→ RECORDS TO USE
──────

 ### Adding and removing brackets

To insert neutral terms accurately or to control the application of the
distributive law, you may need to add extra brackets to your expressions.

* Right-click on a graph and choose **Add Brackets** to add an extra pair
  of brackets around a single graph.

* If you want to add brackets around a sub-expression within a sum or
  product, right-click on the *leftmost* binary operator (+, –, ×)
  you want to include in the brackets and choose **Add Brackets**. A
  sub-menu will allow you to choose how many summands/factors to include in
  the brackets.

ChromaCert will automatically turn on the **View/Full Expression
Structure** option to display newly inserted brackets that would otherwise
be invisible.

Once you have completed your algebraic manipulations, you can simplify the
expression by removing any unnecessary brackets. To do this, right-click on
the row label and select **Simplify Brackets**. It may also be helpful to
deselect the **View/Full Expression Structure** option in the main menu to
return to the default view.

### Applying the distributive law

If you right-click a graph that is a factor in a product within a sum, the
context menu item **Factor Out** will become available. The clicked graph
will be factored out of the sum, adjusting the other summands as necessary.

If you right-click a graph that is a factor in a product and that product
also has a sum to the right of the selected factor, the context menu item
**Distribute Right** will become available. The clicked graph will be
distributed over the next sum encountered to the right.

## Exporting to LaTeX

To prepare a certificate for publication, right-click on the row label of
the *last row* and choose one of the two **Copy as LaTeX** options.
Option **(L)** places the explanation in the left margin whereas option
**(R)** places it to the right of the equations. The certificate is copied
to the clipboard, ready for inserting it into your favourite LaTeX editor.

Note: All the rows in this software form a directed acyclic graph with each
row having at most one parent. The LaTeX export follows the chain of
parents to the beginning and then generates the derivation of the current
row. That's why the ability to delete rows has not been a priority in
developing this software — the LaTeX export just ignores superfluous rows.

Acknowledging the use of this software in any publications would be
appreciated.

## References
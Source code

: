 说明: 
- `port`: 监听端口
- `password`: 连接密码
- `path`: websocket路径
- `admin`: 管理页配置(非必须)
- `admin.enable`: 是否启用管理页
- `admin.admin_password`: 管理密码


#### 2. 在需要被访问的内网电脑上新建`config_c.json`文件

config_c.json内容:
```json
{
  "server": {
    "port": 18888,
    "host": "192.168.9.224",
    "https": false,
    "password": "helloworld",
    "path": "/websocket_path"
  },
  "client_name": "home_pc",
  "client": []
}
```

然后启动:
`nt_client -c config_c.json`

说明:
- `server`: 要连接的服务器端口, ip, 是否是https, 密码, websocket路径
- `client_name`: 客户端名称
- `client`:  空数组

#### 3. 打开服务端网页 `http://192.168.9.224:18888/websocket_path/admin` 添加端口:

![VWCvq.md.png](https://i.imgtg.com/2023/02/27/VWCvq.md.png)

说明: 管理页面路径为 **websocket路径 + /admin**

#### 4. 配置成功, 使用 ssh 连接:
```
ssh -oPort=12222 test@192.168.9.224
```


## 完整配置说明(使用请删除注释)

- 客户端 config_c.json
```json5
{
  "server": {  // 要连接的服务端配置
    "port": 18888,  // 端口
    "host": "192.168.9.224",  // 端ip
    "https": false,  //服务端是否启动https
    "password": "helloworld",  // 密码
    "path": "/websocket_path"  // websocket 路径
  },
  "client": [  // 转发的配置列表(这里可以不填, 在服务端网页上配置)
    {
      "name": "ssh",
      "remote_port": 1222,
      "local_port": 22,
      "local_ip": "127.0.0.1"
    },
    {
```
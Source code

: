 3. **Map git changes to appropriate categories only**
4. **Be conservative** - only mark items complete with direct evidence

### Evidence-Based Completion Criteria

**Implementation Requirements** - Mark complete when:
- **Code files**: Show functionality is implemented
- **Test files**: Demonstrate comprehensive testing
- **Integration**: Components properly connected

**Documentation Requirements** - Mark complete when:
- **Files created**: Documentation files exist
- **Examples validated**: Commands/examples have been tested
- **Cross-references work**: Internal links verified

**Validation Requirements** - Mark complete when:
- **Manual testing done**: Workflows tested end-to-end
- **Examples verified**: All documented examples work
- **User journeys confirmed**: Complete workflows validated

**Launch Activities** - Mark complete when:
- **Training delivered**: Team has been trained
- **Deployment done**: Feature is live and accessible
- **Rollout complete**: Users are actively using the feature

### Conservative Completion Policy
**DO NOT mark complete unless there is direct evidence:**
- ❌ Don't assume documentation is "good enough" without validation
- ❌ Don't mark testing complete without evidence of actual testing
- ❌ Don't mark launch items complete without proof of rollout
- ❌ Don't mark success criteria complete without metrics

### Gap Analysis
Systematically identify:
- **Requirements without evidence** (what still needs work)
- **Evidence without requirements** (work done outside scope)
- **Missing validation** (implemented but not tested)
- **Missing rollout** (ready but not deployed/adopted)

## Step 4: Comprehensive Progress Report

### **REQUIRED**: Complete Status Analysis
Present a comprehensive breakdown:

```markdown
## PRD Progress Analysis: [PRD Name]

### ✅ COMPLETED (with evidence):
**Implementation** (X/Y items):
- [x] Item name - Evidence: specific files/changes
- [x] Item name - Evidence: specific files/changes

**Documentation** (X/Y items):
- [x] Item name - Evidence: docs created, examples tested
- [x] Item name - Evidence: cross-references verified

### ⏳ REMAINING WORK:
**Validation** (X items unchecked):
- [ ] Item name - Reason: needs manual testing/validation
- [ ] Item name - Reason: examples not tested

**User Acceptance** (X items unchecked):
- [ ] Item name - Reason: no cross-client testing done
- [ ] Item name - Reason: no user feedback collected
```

──────

→ WHAT IS NEEDED
Scanning the data above, copy out every line where "websocket路径" is found.

→ EXERCISE OUTPUT
- `path`: websocket路径
- `server`: 要连接的服务器端口, ip, 是否是https, 密码, websocket路径
说明: 管理页面路径为 **websocket路径 + /admin**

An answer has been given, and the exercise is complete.